CDC Data Censorship Sparks Outcry, Forces HHS to Reverse Course

Policy

The Centers of Disease Control and Prevention (CDC) web page is displayed on a mobile phone. Pavlo Gonchar / SOPA Images / LightRocket via Getty Images

The backlash to the U.S. Department of Health and Human Services (HHS) order for hospitals across the country to stop reporting data to the CDC and instead send their data to a private contractor was fast and furious.


In the lead-up to the implementation of that order, which goes into effect today, the Centers for Disease Control and Prevention (CDC) removed coronavirus tracking data from its website, prompting an outcry that forced HHS to put the data back up on its site, as The Washington Post reported.

On Thursday, governors from across the country added their voices to the groundswell of objections to the plan and the abruptness of the change to the reporting protocols for hospitals, according to The Washington Post. They asked the administration to delay the shift for 30 days. In a statement, the National Governors Association said hospitals need the month to learn a new system while simultaneously handling the pandemic.

Democrats have accused the administration of seeking to subvert the CDC and potentially manipulate coronavirus findings.

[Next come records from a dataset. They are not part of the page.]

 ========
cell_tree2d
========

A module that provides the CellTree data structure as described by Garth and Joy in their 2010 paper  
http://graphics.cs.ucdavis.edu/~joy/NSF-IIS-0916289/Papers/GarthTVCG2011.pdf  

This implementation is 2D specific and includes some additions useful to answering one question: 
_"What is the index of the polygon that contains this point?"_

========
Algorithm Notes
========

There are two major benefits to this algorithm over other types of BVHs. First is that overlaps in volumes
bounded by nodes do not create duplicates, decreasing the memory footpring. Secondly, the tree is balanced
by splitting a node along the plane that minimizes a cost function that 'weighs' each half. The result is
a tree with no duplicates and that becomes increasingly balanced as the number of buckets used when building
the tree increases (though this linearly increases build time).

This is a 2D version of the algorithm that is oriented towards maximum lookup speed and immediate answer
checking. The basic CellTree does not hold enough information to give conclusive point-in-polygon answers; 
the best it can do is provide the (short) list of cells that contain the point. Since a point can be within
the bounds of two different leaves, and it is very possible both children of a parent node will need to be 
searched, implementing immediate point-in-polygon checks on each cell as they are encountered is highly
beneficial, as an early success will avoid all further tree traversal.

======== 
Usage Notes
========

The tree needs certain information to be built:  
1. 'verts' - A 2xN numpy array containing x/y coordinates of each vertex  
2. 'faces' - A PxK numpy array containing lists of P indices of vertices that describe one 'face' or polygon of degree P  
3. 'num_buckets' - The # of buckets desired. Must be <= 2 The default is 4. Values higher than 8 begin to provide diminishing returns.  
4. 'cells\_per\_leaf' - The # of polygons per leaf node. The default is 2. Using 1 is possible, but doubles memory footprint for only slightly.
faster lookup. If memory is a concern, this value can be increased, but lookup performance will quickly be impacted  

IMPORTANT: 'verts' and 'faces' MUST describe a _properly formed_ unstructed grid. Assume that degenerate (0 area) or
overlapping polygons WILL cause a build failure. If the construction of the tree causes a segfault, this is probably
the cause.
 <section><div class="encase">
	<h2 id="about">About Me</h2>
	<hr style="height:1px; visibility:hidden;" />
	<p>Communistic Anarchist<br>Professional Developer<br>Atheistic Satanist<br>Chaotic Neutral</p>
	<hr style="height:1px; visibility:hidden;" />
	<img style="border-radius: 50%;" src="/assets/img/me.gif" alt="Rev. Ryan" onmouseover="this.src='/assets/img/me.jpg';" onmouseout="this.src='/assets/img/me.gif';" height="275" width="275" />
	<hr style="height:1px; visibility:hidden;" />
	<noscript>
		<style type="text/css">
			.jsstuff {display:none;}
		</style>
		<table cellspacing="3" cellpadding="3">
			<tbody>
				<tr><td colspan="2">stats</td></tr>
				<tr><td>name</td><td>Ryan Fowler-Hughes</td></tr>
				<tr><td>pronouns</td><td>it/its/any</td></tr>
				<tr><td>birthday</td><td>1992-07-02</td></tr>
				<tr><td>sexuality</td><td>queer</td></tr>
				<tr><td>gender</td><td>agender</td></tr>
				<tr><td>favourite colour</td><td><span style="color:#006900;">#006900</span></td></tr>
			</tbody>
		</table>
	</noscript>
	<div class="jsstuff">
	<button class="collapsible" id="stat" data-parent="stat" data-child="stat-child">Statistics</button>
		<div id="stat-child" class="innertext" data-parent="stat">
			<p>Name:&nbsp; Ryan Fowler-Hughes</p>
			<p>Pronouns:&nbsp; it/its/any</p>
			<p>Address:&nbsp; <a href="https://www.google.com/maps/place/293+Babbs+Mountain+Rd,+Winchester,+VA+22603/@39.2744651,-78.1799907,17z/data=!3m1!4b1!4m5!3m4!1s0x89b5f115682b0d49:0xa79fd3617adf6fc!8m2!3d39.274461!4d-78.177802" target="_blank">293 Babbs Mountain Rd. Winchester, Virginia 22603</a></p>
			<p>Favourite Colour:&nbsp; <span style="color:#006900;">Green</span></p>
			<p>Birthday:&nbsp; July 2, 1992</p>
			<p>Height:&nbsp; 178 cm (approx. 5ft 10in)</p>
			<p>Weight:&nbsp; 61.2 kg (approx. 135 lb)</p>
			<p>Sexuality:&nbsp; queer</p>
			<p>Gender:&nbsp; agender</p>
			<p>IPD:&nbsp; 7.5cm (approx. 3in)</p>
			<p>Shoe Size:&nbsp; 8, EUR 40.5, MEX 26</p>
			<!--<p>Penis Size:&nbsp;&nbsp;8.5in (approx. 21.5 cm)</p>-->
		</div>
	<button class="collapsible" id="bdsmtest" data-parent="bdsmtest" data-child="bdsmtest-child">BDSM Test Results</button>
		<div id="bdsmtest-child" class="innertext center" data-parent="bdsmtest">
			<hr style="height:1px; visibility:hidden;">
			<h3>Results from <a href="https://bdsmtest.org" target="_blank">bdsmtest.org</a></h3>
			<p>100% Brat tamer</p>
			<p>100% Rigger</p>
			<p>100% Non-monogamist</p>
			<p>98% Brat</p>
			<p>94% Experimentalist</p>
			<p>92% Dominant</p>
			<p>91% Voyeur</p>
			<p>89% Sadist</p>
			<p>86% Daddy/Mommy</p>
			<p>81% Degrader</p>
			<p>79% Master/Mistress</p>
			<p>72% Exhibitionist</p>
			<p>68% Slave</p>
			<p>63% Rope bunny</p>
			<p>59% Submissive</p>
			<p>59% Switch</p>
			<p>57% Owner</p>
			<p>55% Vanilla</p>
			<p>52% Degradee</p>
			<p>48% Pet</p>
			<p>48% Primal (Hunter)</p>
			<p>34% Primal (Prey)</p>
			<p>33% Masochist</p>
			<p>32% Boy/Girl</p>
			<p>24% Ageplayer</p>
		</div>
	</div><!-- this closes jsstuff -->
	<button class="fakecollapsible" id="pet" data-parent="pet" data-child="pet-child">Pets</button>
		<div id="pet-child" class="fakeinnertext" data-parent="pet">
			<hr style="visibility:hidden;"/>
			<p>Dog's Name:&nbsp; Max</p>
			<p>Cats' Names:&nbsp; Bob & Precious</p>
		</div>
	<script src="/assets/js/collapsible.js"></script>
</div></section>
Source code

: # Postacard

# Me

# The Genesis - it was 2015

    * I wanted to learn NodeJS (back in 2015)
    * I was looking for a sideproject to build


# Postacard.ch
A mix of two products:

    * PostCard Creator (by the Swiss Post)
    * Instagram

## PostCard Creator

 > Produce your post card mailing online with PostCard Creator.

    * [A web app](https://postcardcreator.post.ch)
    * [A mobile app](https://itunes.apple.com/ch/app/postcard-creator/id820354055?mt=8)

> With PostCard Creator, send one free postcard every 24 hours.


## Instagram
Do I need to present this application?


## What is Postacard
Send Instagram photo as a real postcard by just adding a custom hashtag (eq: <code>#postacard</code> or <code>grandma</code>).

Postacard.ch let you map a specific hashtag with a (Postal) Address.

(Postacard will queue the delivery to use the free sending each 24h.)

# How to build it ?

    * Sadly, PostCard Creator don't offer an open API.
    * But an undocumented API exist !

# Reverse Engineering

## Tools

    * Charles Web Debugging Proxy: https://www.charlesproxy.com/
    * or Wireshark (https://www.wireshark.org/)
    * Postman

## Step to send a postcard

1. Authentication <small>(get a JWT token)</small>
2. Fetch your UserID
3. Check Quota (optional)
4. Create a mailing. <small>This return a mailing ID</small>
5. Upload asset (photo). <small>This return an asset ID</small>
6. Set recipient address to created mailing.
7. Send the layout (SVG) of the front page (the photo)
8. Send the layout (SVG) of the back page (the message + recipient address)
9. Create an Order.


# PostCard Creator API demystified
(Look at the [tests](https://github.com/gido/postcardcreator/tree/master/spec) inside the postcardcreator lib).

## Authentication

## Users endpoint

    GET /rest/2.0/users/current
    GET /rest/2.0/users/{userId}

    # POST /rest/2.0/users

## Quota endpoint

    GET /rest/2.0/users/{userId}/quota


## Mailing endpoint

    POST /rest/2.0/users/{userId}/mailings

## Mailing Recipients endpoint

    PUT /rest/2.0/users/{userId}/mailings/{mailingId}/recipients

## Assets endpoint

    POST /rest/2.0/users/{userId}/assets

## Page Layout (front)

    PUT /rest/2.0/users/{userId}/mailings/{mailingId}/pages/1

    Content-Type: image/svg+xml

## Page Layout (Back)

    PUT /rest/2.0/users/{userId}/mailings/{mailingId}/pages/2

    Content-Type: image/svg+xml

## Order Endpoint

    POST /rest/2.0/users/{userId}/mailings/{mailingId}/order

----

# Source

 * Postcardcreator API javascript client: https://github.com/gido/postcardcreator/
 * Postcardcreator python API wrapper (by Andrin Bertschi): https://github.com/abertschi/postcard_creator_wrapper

“I don’t know why the White House is saying they want to hide the numbers, but it makes no sense in terms of fighting this crisis,” Senate Minority Leader Chuck Schumer (D-N.Y.) said on Thursday, as POLITICO reported.

The maneuver seems like an attempt by the Trump administration to shift blame for the mismanagement of the coronavirus to the CDC. In addition to governors rebelling, the medical community was appalled that the CDC would be sidelined.

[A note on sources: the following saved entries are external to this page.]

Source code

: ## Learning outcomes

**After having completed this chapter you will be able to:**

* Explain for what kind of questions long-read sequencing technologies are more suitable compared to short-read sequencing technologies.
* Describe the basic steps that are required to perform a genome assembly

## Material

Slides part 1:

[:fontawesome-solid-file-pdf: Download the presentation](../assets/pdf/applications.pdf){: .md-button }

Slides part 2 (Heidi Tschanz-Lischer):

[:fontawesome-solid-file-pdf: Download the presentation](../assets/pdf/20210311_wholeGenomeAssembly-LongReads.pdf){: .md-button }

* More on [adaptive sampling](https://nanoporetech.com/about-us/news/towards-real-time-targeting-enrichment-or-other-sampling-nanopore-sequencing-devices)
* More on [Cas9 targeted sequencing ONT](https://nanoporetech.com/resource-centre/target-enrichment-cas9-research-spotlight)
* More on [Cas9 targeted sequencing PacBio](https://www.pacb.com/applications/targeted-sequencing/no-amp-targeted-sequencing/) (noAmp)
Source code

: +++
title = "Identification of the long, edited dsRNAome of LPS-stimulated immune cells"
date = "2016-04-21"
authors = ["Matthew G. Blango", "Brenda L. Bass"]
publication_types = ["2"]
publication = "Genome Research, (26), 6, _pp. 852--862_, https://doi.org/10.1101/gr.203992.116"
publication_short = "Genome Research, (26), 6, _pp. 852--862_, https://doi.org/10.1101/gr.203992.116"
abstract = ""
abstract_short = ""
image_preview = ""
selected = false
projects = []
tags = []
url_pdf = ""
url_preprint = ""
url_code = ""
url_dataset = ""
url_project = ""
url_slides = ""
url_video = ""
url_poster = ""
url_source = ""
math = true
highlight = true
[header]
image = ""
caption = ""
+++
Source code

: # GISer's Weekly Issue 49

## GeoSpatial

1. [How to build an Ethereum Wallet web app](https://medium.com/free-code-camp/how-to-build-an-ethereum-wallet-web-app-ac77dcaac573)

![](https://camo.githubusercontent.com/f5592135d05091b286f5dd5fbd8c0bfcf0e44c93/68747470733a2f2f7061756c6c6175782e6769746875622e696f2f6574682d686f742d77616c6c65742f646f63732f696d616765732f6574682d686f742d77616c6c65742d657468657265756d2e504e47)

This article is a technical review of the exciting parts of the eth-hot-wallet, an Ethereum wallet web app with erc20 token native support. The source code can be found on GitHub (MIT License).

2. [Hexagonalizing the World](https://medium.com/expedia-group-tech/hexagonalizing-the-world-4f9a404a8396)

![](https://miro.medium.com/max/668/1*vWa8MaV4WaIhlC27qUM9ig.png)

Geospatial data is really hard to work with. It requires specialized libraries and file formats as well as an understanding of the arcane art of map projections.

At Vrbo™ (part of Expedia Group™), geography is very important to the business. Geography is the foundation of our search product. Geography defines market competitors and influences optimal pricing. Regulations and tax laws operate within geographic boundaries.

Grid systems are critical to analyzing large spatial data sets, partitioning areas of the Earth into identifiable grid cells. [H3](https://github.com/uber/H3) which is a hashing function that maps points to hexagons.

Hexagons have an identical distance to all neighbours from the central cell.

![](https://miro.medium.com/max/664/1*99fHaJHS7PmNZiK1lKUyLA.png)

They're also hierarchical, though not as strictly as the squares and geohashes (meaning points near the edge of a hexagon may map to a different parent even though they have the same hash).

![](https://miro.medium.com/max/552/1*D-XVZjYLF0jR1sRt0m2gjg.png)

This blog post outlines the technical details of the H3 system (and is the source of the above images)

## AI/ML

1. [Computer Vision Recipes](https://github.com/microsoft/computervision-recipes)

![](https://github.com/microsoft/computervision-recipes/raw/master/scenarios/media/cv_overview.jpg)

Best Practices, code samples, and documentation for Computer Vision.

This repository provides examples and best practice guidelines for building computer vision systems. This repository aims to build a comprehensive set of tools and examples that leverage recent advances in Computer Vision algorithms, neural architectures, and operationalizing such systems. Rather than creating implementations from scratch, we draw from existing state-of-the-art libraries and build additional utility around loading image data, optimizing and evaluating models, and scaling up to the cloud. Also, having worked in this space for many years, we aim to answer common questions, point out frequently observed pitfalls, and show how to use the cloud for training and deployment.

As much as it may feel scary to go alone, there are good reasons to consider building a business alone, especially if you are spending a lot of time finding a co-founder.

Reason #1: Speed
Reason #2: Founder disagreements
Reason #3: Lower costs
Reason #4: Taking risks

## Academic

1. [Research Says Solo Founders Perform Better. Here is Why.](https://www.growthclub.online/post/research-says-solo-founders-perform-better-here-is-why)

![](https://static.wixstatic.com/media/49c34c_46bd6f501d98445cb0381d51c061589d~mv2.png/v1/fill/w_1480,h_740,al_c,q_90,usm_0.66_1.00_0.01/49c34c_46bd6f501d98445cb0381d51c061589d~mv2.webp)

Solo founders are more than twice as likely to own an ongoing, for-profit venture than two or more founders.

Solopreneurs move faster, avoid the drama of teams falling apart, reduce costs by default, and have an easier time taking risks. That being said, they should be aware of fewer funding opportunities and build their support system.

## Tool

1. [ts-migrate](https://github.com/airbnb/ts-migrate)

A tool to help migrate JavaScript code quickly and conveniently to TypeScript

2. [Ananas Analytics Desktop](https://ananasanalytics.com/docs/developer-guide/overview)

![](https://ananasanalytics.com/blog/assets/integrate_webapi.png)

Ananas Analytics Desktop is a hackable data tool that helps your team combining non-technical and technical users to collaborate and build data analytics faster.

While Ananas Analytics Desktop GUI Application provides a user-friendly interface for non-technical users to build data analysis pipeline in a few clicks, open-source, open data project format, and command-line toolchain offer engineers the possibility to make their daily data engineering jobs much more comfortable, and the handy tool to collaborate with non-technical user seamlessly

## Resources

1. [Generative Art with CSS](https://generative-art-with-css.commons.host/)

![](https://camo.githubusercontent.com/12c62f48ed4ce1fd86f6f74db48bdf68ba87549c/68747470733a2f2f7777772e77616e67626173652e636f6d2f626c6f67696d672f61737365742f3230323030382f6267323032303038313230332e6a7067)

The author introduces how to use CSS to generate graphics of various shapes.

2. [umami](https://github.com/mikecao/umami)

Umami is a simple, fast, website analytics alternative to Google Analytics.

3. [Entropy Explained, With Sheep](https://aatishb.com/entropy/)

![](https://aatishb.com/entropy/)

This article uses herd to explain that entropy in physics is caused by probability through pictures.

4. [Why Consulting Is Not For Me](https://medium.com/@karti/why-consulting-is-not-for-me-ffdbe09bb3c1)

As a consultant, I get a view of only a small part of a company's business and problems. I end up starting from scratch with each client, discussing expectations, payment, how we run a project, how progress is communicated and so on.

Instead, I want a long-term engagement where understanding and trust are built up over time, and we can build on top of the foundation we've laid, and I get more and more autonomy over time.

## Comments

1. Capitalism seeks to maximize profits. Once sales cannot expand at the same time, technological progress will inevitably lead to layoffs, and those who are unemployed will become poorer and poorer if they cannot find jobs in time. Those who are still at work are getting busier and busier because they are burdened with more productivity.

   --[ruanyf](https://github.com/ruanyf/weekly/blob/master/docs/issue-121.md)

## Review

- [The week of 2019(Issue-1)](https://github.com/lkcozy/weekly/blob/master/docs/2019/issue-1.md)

“Placing medical data collection outside of the leadership of public health experts could severely weaken the quality and availability of data, add an additional burden to already overwhelmed hospitals and add a new challenge to the U.S. pandemic response,” said Thomas File Jr., president of the Infectious Diseases Society of America, in a statement, as The Hill reported.

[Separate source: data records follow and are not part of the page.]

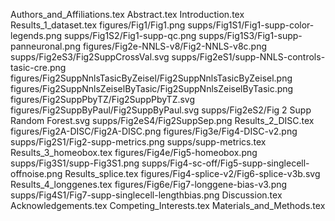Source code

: Authors_and_Affiliations.tex
Abstract.tex
Introduction.tex
Results_1_dataset.tex
figures/Fig1/Fig1.png
supps/Fig1S1/Fig1-supp-color-legends.png
supps/Fig1S2/Fig1-supp-qc.png
supps/Fig1S3/Fig1-supp-panneuronal.png
figures/Fig2e-NNLS-v8/Fig2-NNLS-v8c.png
supps/Fig2eS3/Fig2SuppCrossVal.svg
supps/Fig2eS1/supp-NNLS-controls-tasic-cre.png
figures/Fig2SuppNnlsTasicByZeisel/Fig2SuppNnlsTasicByZeisel.png
figures/Fig2SuppNnlsZeiselByTasic/Fig2SuppNnlsZeiselByTasic.png
figures/Fig2SuppPbyTZ/Fig2SuppPbyTZ.svg
figures/Fig2SuppByPaul/Fig2SuppByPaul.svg
supps/Fig2eS2/Fig 2 Supp Random Forest.svg
supps/Fig2eS4/Fig2SuppSep.png
Results_2_DISC.tex
figures/Fig2A-DISC/Fig2A-DISC.png
figures/Fig3e/Fig4-DISC-v2.png
supps/Fig2S1/Fig2-supp-metrics.png
supps/supp-metrics.tex
Results_3_homeobox.tex
figures/Fig4e/Fig5-homeobox.png
supps/Fig3S1/supp-Fig3S1.png
supps/Fig4-sc-off/Fig5-supp-singlecell-offnoise.png
Results_splice.tex
figures/Fig4-splice-v2/Fig6-splice-v3b.svg
Results_4_longgenes.tex
figures/Fig6e/Fig7-longgene-bias-v3.png
supps/Fig4S1/Fig7-supp-singlecell-lengthbias.png
Discussion.tex
Acknowledgements.tex
Competing_Interests.tex
Materials_and_Methods.tex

That is when HHS directed the agency to put the information back up on its website.

“HHS is committed to being transparent with the American public about the information it is collecting on the coronavirus. Therefore, HHS has directed CDC to re-establish the coronavirus dashboards it withdrew from the public on Wednesday,” Assistant Secretary of Public Affairs Michael Caputo said Thursday, as CNN reported.

“Going forward, HHS and CDC will deliver more powerful insights on the coronavirus, powered by HHS Protect,” said Caputo. HHS Protect is the department’s coronavirus information center.

CDC officials were reluctant to maintain the dashboard if they were no longer receiving first-hand information. The dashboard shows the number of people with COVID-19, the number affected by SARS-COV2 (the virus that causes COVID-19) and hospital bed capacity. The CDC dashboard states that its information comes directly from hospitals and does not include data submitted to “other entities contracted by or within the federal government.” It also says the dashboard will not be updated after July 14.

“This file will not be updated after July 14, 2020 and includes data from April 1 to July 14,” the CDC said, as CNBC reported.

The website directs users to the HHS new guidelines for reporting data.

As The Washington Post noted, the CDC site had been one of the few public sources of granular information about hospitalizations and ICU bed capacity. About 3,000 hospitals, or about 60 percent of U.S. hospitals, reported their data to the CDC’s system.

Now the new requirements have hospitals and state officials in a bind. At least some state health departments that have been collecting data for their hospitals and sending it to Washington have already said the switch will make it impossible for them to continue, at least for now, according to The Washington Post.

The changed protocol includes a requirement that hospitals send several additional types of data that some state systems are not equipped to handle, state health officials said, as The Washington Post reported.

The reporting change “is a heavy lift for hospitals,” said Charles L. Gischlar, spokesman for the Maryland Department of Health to The Washington Post. He added that the new system “exceeds the capacity of the current statewide system.”